In the first auction, clients purchased 39 lots that contained counterfeit wines for a total of nearly US$1.3 million, wine expert Michael Egan had told the trial.
He said he had examined 1,433 counterfeit wines since 2006 from seven clients, of which 75 percent were from Kurniawan.
Thousands of labels for the finest Burgundy and Bordeaux wines were found in the home that Kurniawan shared with his Chinese mother in Arcadia, on the outskirts of Los Angeles.
There were full bottles waiting to be labeled. Investigators also found intricate formulae on how to concoct vintage-tasting wine by blending a mixture of far cheaper wines.
The allegations against Kurniawan surfaced over an April 2008 auction in New York where he had offered 97 purported bottles of Domaine Ponsot for sale for between US$440,500 and US$602,000.
But French expert Laurent Ponsot, of the acclaimed Domaine Ponsot winery, became suspicious and flew to New York to ensure that auction house Acker Merrall & Condit withdrew the lot.

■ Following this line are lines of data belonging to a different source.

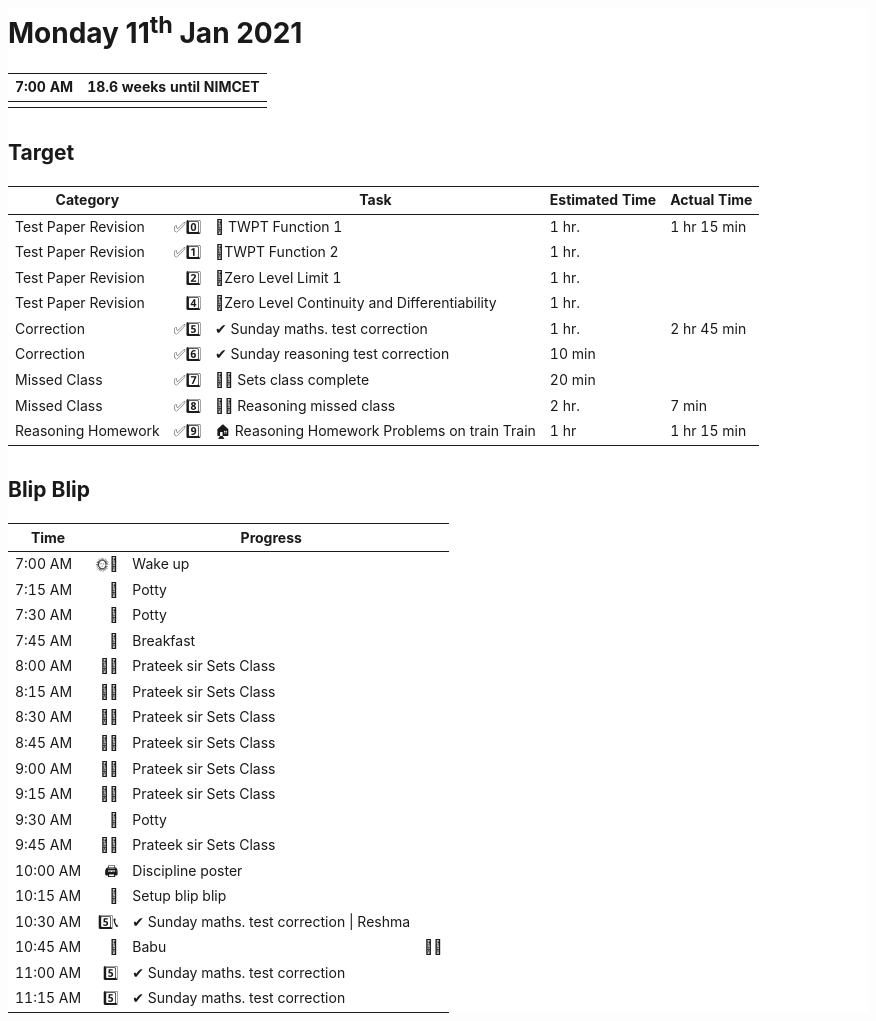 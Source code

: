 # Monday 11<sup>th</sup> Jan 2021

| 7:00 AM | 18.6 weeks until NIMCET |
| ------- | ----------------------: |
|         |                         |

## Target

| Category            |      | Task                                         | Estimated Time | Actual Time |
| ------------------- | ---: | -------------------------------------------- | -------------- | ----------- |
| Test Paper Revision |   ✅0️⃣ | 🧪 TWPT Function 1                            | 1 hr.          | 1 hr 15 min |
| Test Paper Revision |   ✅1️⃣ | 🧪TWPT Function 2                             | 1 hr.          |             |
| Test Paper Revision |    2️⃣ | 🧪Zero Level Limit 1                          | 1 hr.          |             |
| Test Paper Revision |    4️⃣ | 🧪Zero Level Continuity and Differentiability | 1 hr.          |             |
| Correction          |   ✅5️⃣ | ✔ Sunday maths. test correction              | 1 hr.          | 2 hr 45 min |
| Correction          |   ✅6️⃣ | ✔ Sunday reasoning test correction           | 10 min         |             |
| Missed Class        |   ✅7️⃣ | 👨‍🏫 Sets class complete                       | 20 min         |             |
| Missed Class        |   ✅8️⃣ | 👨‍🏫 Reasoning missed class                    | 2 hr.          | 7 min       |
| Reasoning Homework  |   ✅9️⃣ | 🏠 Reasoning Homework Problems on train Train | 1 hr           | 1 hr 15 min |

## Blip Blip

| Time     |      | Progress                                                     |                                 |
| -------- | ---: | ------------------------------------------------------------ | ------------------------------- |
| 7:00 AM  |   🌞💛 | Wake up                                                      |                                 |
| 7:15 AM  |    🚽 | Potty                                                        |                                 |
| 7:30 AM  |    🚽 | Potty                                                        |                                 |
| 7:45 AM  |    🥣 | Breakfast                                                    |                                 |
| 8:00 AM  |   👨‍🏫 | Prateek sir Sets Class                                       |                                 |
| 8:15 AM  |   👨‍🏫 | Prateek sir Sets Class                                       |                                 |
| 8:30 AM  |   👨‍🏫 | Prateek sir Sets Class                                       |                                 |
| 8:45 AM  |   👨‍🏫 | Prateek sir Sets Class                                       |                                 |
| 9:00 AM  |   👨‍🏫 | Prateek sir Sets Class                                       |                                 |
| 9:15 AM  |   👨‍🏫 | Prateek sir Sets Class                                       |                                 |
| 9:30 AM  |    🚽 | Potty                                                        |                                 |
| 9:45 AM  |   👨‍🏫 | Prateek sir Sets Class                                       |                                 |
| 10:00 AM |    🖨 | Discipline poster                                            |                                 |
| 10:15 AM |    📝 | Setup blip blip                                              |                                 |
| 10:30 AM |   5️⃣📞 | ✔ Sunday maths. test correction \| Reshma                    |                                 |
| 10:45 AM |    💛 | Babu                                                         | 💛💋                              |
| 11:00 AM |    5️⃣ | ✔ Sunday maths. test correction                              |                                 |
| 11:15 AM |    5️⃣ | ✔ Sunday maths. test correction                              |                                 |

After allegedly trying to sell more dubious wine at auction in London via an intermediary in 2012, Kurniawan was arrested.
"He wanted to be part of the club," defense lawyer Jerome Mooney had argued before the court.
In buying thousands of bottles of great vintage wine each year, it was inevitable that there would be fakes among them, given the rampant availability of counterfeit wine, he had argued.
"Should he be doing that?" said Mooney.
"Probably not. He was not doing it to defraud people."